**ACTION ITEM**
Go through the records and restate them word for word, omitting images.

**DATA FOR THIS EXERCISE**
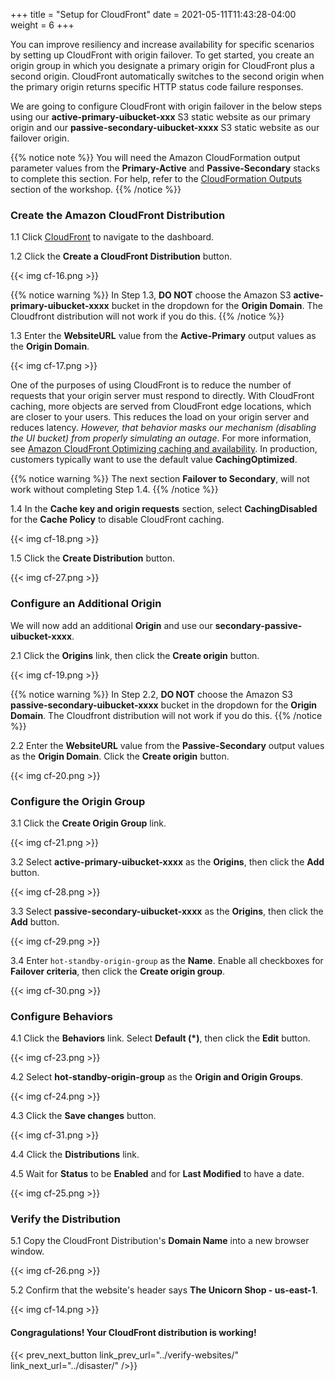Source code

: +++
title = "Setup for CloudFront"
date =  2021-05-11T11:43:28-04:00
weight = 6
+++

You can improve resiliency and increase availability for specific scenarios by setting up CloudFront with origin failover. To get started, you create an origin group in which you designate a primary origin for CloudFront plus a second origin. CloudFront automatically switches to the second origin when the primary origin returns specific HTTP status code failure responses.  

We are going to configure CloudFront with origin failover in the below steps using our **active-primary-uibucket-xxx** S3 static website as our primary origin and our **passive-secondary-uibucket-xxxx** S3 static website as our failover origin.

{{% notice note %}}
You will need the Amazon CloudFormation output parameter values from the **Primary-Active** and **Passive-Secondary** stacks to complete this section. For help, refer to the [CloudFormation Outputs](../prerequisites/cfn-outputs/) section of the workshop.
{{% /notice %}}

### Create the Amazon CloudFront Distribution

1.1 Click [CloudFront](https://console.aws.amazon.com/cloudfront/home?region=us-east-1#/) to navigate to the dashboard.

1.2 Click the **Create a CloudFront Distribution** button.

{{< img cf-16.png >}}

{{% notice warning %}}
In Step 1.3, **DO NOT** choose the Amazon S3 **active-primary-uibucket-xxxx** bucket in the dropdown for the **Origin Domain**.  The Cloudfront distribution will not work if you do this.
{{% /notice %}}

1.3 Enter the **WebsiteURL** value from the **Active-Primary** output values as the **Origin Domain**.

{{< img cf-17.png >}}

One of the purposes of using CloudFront is to reduce the number of requests that your origin server must respond to directly. With CloudFront caching, more objects are served from CloudFront edge locations, which are closer to your users. This reduces the load on your origin server and reduces latency.  _However, that behavior masks our mechanism (disabling the UI bucket) from properly simulating an outage_. For more information, see [Amazon CloudFront Optimizing caching and availability](https://docs.aws.amazon.com/AmazonCloudFront/latest/DeveloperGuide/ConfiguringCaching.html). In production, customers typically want to use the default value **CachingOptimized**.  

{{% notice warning %}}
The next section **Failover to Secondary**, will not work without completing Step 1.4.
{{% /notice %}}

1.4 In the **Cache key and origin requests** section, select **CachingDisabled** for the **Cache Policy** to disable CloudFront caching. 

{{< img cf-18.png >}}

1.5 Click the **Create Distribution** button.  

{{< img cf-27.png >}}

### Configure an Additional Origin 

We will now add an additional **Origin** and use our **secondary-passive-uibucket-xxxx**.

2.1 Click the **Origins** link, then click the **Create origin** button.

{{< img cf-19.png >}}

{{% notice warning %}}
In Step 2.2,  **DO NOT** choose the Amazon S3 **passive-secondary-uibucket-xxxx** bucket in the dropdown for the **Origin Domain**.  The Cloudfront distribution will not work if you do this.
{{% /notice %}}

2.2 Enter the **WebsiteURL** value from the **Passive-Secondary** output values as the **Origin Domain**.  Click the **Create origin** button.

{{< img cf-20.png >}}

### Configure the Origin Group 

3.1 Click the **Create Origin Group** link.

{{< img cf-21.png >}}

3.2 Select **active-primary-uibucket-xxxx** as the **Origins**, then click the **Add** button.

{{< img cf-28.png >}}

3.3 Select **passive-secondary-uibucket-xxxx** as the **Origins**, then click the **Add** button.

{{< img cf-29.png >}}

3.4 Enter `hot-standby-origin-group` as the **Name**.  Enable all checkboxes for **Failover criteria**, then click the **Create origin group**.

{{< img cf-30.png >}}

### Configure Behaviors

4.1 Click the **Behaviors** link.  Select **Default (*)**, then click the **Edit** button.

{{< img cf-23.png >}}

4.2 Select **hot-standby-origin-group** as the **Origin and Origin Groups**.

{{< img cf-24.png >}}

4.3 Click the **Save changes** button.

{{< img cf-31.png >}}

4.4 Click the **Distributions** link.

4.5 Wait for **Status** to be **Enabled** and for **Last Modified** to have a date.

{{< img cf-25.png >}}

### Verify the Distribution

5.1 Copy the CloudFront Distribution's **Domain Name** into a new browser window.

{{< img cf-26.png >}}

5.2 Confirm that the website's header says **The Unicorn Shop - us-east-1**.

{{< img cf-14.png >}}

#### Congragulations!  Your CloudFront distribution is working!

{{< prev_next_button link_prev_url="../verify-websites/" link_next_url="../disaster/" />}}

**OUTPUT OF THE EXERCISE**
Source code

: +++
title = "Setup for CloudFront"
date =  2021-05-11T11:43:28-04:00
weight = 6
+++

You can improve resiliency and increase availability for specific scenarios by setting up CloudFront with origin failover. To get started, you create an origin group in which you designate a primary origin for CloudFront plus a second origin. CloudFront automatically switches to the second origin when the primary origin returns specific HTTP status code failure responses.  

We are going to configure CloudFront with origin failover in the below steps using our **active-primary-uibucket-xxx** S3 static website as our primary origin and our **passive-secondary-uibucket-xxxx** S3 static website as our failover origin.

{{% notice note %}}
You will need the Amazon CloudFormation output parameter values from the **Primary-Active** and **Passive-Secondary** stacks to complete this section. For help, refer to the [CloudFormation Outputs](../prerequisites/cfn-outputs/) section of the workshop.
{{% /notice %}}

### Create the Amazon CloudFront Distribution

1.1 Click [CloudFront](https://console.aws.amazon.com/cloudfront/home?region=us-east-1#/) to navigate to the dashboard.

1.2 Click the **Create a CloudFront Distribution** button.

{{< img cf-16.png >}}

{{% notice warning %}}
In Step 1.3, **DO NOT** choose the Amazon S3 **active-primary-uibucket-xxxx** bucket in the dropdown for the **Origin Domain**.  The Cloudfront distribution will not work if you do this.
{{% /notice %}}

1.3 Enter the **WebsiteURL** value from the **Active-Primary** output values as the **Origin Domain**.

{{< img cf-17.png >}}

One of the purposes of using CloudFront is to reduce the number of requests that your origin server must respond to directly. With CloudFront caching, more objects are served from CloudFront edge locations, which are closer to your users. This reduces the load on your origin server and reduces latency.  _However, that behavior masks our mechanism (disabling the UI bucket) from properly simulating an outage_. For more information, see [Amazon CloudFront Optimizing caching and availability](https://docs.aws.amazon.com/AmazonCloudFront/latest/DeveloperGuide/ConfiguringCaching.html). In production, customers typically want to use the default value **CachingOptimized**.  

{{% notice warning %}}
The next section **Failover to Secondary**, will not work without completing Step 1.4.
{{% /notice %}}

1.4 In the **Cache key and origin requests** section, select **CachingDisabled** for the **Cache Policy** to disable CloudFront caching. 

{{< img cf-18.png >}}

1.5 Click the **Create Distribution** button.  

{{< img cf-27.png >}}

### Configure an Additional Origin 

We will now add an additional **Origin** and use our **secondary-passive-uibucket-xxxx**.

2.1 Click the **Origins** link, then click the **Create origin** button.

{{< img cf-19.png >}}

{{% notice warning %}}
In Step 2.2,  **DO NOT** choose the Amazon S3 **passive-secondary-uibucket-xxxx** bucket in the dropdown for the **Origin Domain**.  The Cloudfront distribution will not work if you do this.
{{% /notice %}}

2.2 Enter the **WebsiteURL** value from the **Passive-Secondary** output values as the **Origin Domain**.  Click the **Create origin** button.

{{< img cf-20.png >}}

### Configure the Origin Group 

3.1 Click the **Create Origin Group** link.

{{< img cf-21.png >}}

3.2 Select **active-primary-uibucket-xxxx** as the **Origins**, then click the **Add** button.

{{< img cf-28.png >}}

3.3 Select **passive-secondary-uibucket-xxxx** as the **Origins**, then click the **Add** button.

{{< img cf-29.png >}}

3.4 Enter `hot-standby-origin-group` as the **Name**.  Enable all checkboxes for **Failover criteria**, then click the **Create origin group**.

{{< img cf-30.png >}}

### Configure Behaviors

4.1 Click the **Behaviors** link.  Select **Default (*)**, then click the **Edit** button.

{{< img cf-23.png >}}

4.2 Select **hot-standby-origin-group** as the **Origin and Origin Groups**.

{{< img cf-24.png >}}

4.3 Click the **Save changes** button.

{{< img cf-31.png >}}

4.4 Click the **Distributions** link.

4.5 Wait for **Status** to be **Enabled** and for **Last Modified** to have a date.

{{< img cf-25.png >}}

### Verify the Distribution

5.1 Copy the CloudFront Distribution's **Domain Name** into a new browser window.

{{< img cf-26.png >}}

5.2 Confirm that the website's header says **The Unicorn Shop - us-east-1**.

{{< img cf-14.png >}}

#### Congragulations!  Your CloudFront distribution is working!

{{< prev_next_button link_prev_url="../verify-websites/" link_next_url="../disaster/" />}}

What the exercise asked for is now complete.